▸ WHAT THE EXERCISE ASKS:
In the listing below, find the line containing "ID 列表搜索中SharePoint OneDrive搜索文档和文档。" and the line containing "6. 预览或导出 ID 列表搜索返回的项目。". Repeat exactly those two lines and every line between them.

BEGIN

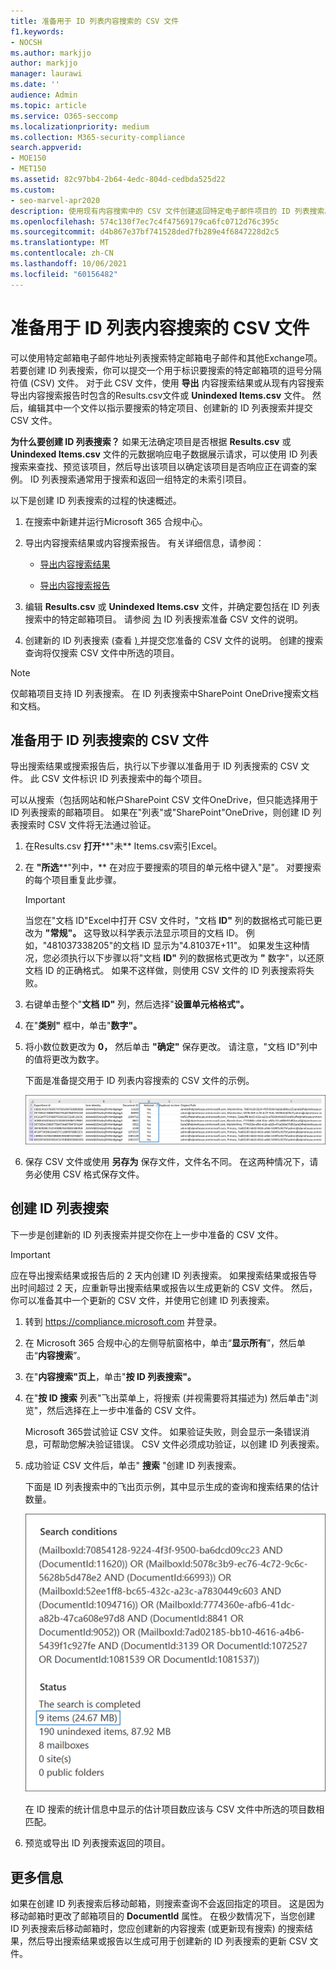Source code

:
 ```yaml
---
title: 准备用于 ID 列表内容搜索的 CSV 文件
f1.keywords:
- NOCSH
ms.author: markjjo
author: markjjo
manager: laurawi
ms.date: ''
audience: Admin
ms.topic: article
ms.service: O365-seccomp
ms.localizationpriority: medium
ms.collection: M365-security-compliance
search.appverid:
- MOE150
- MET150
ms.assetid: 82c97bb4-2b64-4edc-804d-cedbda525d22
ms.custom:
- seo-marvel-apr2020
description: 使用现有内容搜索中的 CSV 文件创建返回特定电子邮件项目的 ID 列表搜索。
ms.openlocfilehash: 574c130f7ec7c4f47569179ca6fc0712d76c395c
ms.sourcegitcommit: d4b867e37bf741528ded7fb289e4f6847228d2c5
ms.translationtype: MT
ms.contentlocale: zh-CN
ms.lasthandoff: 10/06/2021
ms.locfileid: "60156482"
---
```

# <a name="prepare-a-csv-file-for-an-id-list-content-search"></a>准备用于 ID 列表内容搜索的 CSV 文件

可以使用特定邮箱电子邮件地址列表搜索特定邮箱电子邮件和其他Exchange项。 若要创建 ID 列表搜索，你可以提交一个用于标识要搜索的特定邮箱项的逗号分隔符值 (CSV) 文件。 对于此 CSV 文件，使用 **导出** 内容搜索结果或从现有内容搜索导出内容搜索报告时包含的Results.csv文件或 **Unindexed Items.csv** 文件。 然后，编辑其中一个文件以指示要搜索的特定项目、创建新的 ID 列表搜索并提交 CSV 文件。

**为什么要创建 ID 列表搜索？** 如果无法确定项目是否根据 **Results.csv** 或 **Unindexed Items.csv** 文件的元数据响应电子数据展示请求，可以使用 ID 列表搜索来查找、预览该项目，然后导出该项目以确定该项目是否响应正在调查的案例。 ID 列表搜索通常用于搜索和返回一组特定的未索引项目。

以下是创建 ID 列表搜索的过程的快速概述。

1. 在搜索中新建并运行Microsoft 365 合规中心。

2. 导出内容搜索结果或内容搜索报告。 有关详细信息，请参阅：

    - [导出内容搜索结果](export-search-results.md)

    - [导出内容搜索报告](export-a-content-search-report.md)

3. 编辑 **Results.csv** 或 **Unindexed Items.csv** 文件，并确定要包括在 ID 列表搜索中的特定邮箱项目。 请参阅 [为](#prepare-the-csv-file-for-an-id-list-search) ID 列表搜索准备 CSV 文件的说明。

4. 创建新的 ID 列表搜索 (查看 [) ](#create-an-id-list-search) 并提交您准备的 CSV 文件的说明。 创建的搜索查询将仅搜索 CSV 文件中所选的项目。

> [!NOTE]
> 仅邮箱项目支持 ID 列表搜索。 在 ID 列表搜索中SharePoint OneDrive搜索文档和文档。

## <a name="prepare-the-csv-file-for-an-id-list-search"></a>准备用于 ID 列表搜索的 CSV 文件

导出搜索结果或搜索报告后，执行以下步骤以准备用于 ID 列表搜索的 CSV 文件。 此 CSV 文件标识 ID 列表搜索中的每个项目。

可以从搜索（包括网站和帐户SharePoint CSV 文件OneDrive，但只能选择用于 ID 列表搜索的邮箱项目。 如果在"列表"或"SharePoint"OneDrive，则创建 ID 列表搜索时 CSV 文件将无法通过验证。

1. 在Results.csv **打开****"未** Items.csv索引Excel。

2. 在 **"所选****"列中，** 在对应于要搜索的项目的单元格中键入"是"。 对要搜索的每个项目重复此步骤。

    > [!IMPORTANT]
    > 当您在"文档 ID"Excel中打开 CSV 文件时，"文档 **ID"** 列的数据格式可能已更改为 **"常规"。** 这导致以科学表示法显示项目的文档 ID。 例如，"481037338205"的文档 ID 显示为"4.81037E+11"。 如果发生这种情况，您必须执行以下步骤以将"文档 **ID"** 列的数据格式更改为 **"** 数字"，以还原文档 ID 的正确格式。 如果不这样做，则使用 CSV 文件的 ID 列表搜索将失败。

3. 右键单击整个"**文档 ID"** 列，然后选择"**设置单元格格式"。**

4. 在"**类别"** 框中，单击"**数字"。**

5. 将小数位数更改为 **0，** 然后单击 **"确定"** 保存更改。 请注意，"文档 ID"列中的值将更改为数字。

    下面是准备提交用于 ID 列表内容搜索的 CSV 文件的示例。

    ![目标内容搜索的 CSV 文件示例。](../media/SearchIDListCSVFile.png)

6. 保存 CSV 文件或使用 **另存为** 保存文件，文件名不同。 在这两种情况下，请务必使用 CSV 格式保存文件。

## <a name="create-an-id-list-search"></a>创建 ID 列表搜索

下一步是创建新的 ID 列表搜索并提交你在上一步中准备的 CSV 文件。

> [!IMPORTANT]
> 应在导出搜索结果或报告后的 2 天内创建 ID 列表搜索。 如果搜索结果或报告导出时间超过 2 天，应重新导出搜索结果或报告以生成更新的 CSV 文件。 然后，你可以准备其中一个更新的 CSV 文件，并使用它创建 ID 列表搜索。

1. 转到 <https://compliance.microsoft.com> 并登录。

2. 在 Microsoft 365 合规中心的左侧导航窗格中，单击“**显示所有**”，然后单击“**内容搜索**”。

3. 在"**内容搜索"页上**，单击"**按 ID 列表搜索"。**

4. 在"**按 ID 搜索** 列表"飞出菜单上，将搜索 (并视需要将其描述为) 然后单击"浏览"，然后选择在上一步中准备的 CSV 文件。 

    Microsoft 365尝试验证 CSV 文件。 如果验证失败，则会显示一条错误消息，可帮助您解决验证错误。 CSV 文件必须成功验证，以创建 ID 列表搜索。

5. 成功验证 CSV 文件后，单击" **搜索** "创建 ID 列表搜索。

    下面是 ID 列表搜索中的飞出页示例，其中显示生成的查询和搜索结果的估计数量。

    ![ID 列表搜索的搜索查询。](../media/SearchIDListFlyout.png)

    在 ID 搜索的统计信息中显示的估计项目数应该与 CSV 文件中所选的项目数相匹配。

6. 预览或导出 ID 列表搜索返回的项目。

## <a name="more-information"></a>更多信息

如果在创建 ID 列表搜索后移动邮箱，则搜索查询不会返回指定的项目。 这是因为移动邮箱时更改了邮箱项目的 **DocumentId** 属性。 在极少数情况下，当您创建 ID 列表搜索后移动邮箱时，您应创建新的内容搜索 (或更新现有搜索) 的搜索结果，然后导出搜索结果或报告以生成可用于创建新的 ID 列表搜索的更新 CSV 文件。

END

▸ ANSWER BOX:
> 仅邮箱项目支持 ID 列表搜索。 在 ID 列表搜索中SharePoint OneDrive搜索文档和文档。

## <a name="prepare-the-csv-file-for-an-id-list-search"></a>准备用于 ID 列表搜索的 CSV 文件

导出搜索结果或搜索报告后，执行以下步骤以准备用于 ID 列表搜索的 CSV 文件。 此 CSV 文件标识 ID 列表搜索中的每个项目。

可以从搜索（包括网站和帐户SharePoint CSV 文件OneDrive，但只能选择用于 ID 列表搜索的邮箱项目。 如果在"列表"或"SharePoint"OneDrive，则创建 ID 列表搜索时 CSV 文件将无法通过验证。

1. 在Results.csv **打开****"未** Items.csv索引Excel。

2. 在 **"所选****"列中，** 在对应于要搜索的项目的单元格中键入"是"。 对要搜索的每个项目重复此步骤。

    > [!IMPORTANT]
    > 当您在"文档 ID"Excel中打开 CSV 文件时，"文档 **ID"** 列的数据格式可能已更改为 **"常规"。** 这导致以科学表示法显示项目的文档 ID。 例如，"481037338205"的文档 ID 显示为"4.81037E+11"。 如果发生这种情况，您必须执行以下步骤以将"文档 **ID"** 列的数据格式更改为 **"** 数字"，以还原文档 ID 的正确格式。 如果不这样做，则使用 CSV 文件的 ID 列表搜索将失败。

3. 右键单击整个"**文档 ID"** 列，然后选择"**设置单元格格式"。**

4. 在"**类别"** 框中，单击"**数字"。**

5. 将小数位数更改为 **0，** 然后单击 **"确定"** 保存更改。 请注意，"文档 ID"列中的值将更改为数字。

    下面是准备提交用于 ID 列表内容搜索的 CSV 文件的示例。

    ![目标内容搜索的 CSV 文件示例。](../media/SearchIDListCSVFile.png)

6. 保存 CSV 文件或使用 **另存为** 保存文件，文件名不同。 在这两种情况下，请务必使用 CSV 格式保存文件。

## <a name="create-an-id-list-search"></a>创建 ID 列表搜索

下一步是创建新的 ID 列表搜索并提交你在上一步中准备的 CSV 文件。

> [!IMPORTANT]
> 应在导出搜索结果或报告后的 2 天内创建 ID 列表搜索。 如果搜索结果或报告导出时间超过 2 天，应重新导出搜索结果或报告以生成更新的 CSV 文件。 然后，你可以准备其中一个更新的 CSV 文件，并使用它创建 ID 列表搜索。

1. 转到 <https://compliance.microsoft.com> 并登录。

2. 在 Microsoft 365 合规中心的左侧导航窗格中，单击“**显示所有**”，然后单击“**内容搜索**”。

3. 在"**内容搜索"页上**，单击"**按 ID 列表搜索"。**

4. 在"**按 ID 搜索** 列表"飞出菜单上，将搜索 (并视需要将其描述为) 然后单击"浏览"，然后选择在上一步中准备的 CSV 文件。 

    Microsoft 365尝试验证 CSV 文件。 如果验证失败，则会显示一条错误消息，可帮助您解决验证错误。 CSV 文件必须成功验证，以创建 ID 列表搜索。

5. 成功验证 CSV 文件后，单击" **搜索** "创建 ID 列表搜索。

    下面是 ID 列表搜索中的飞出页示例，其中显示生成的查询和搜索结果的估计数量。

    ![ID 列表搜索的搜索查询。](../media/SearchIDListFlyout.png)

    在 ID 搜索的统计信息中显示的估计项目数应该与 CSV 文件中所选的项目数相匹配。

6. 预览或导出 ID 列表搜索返回的项目。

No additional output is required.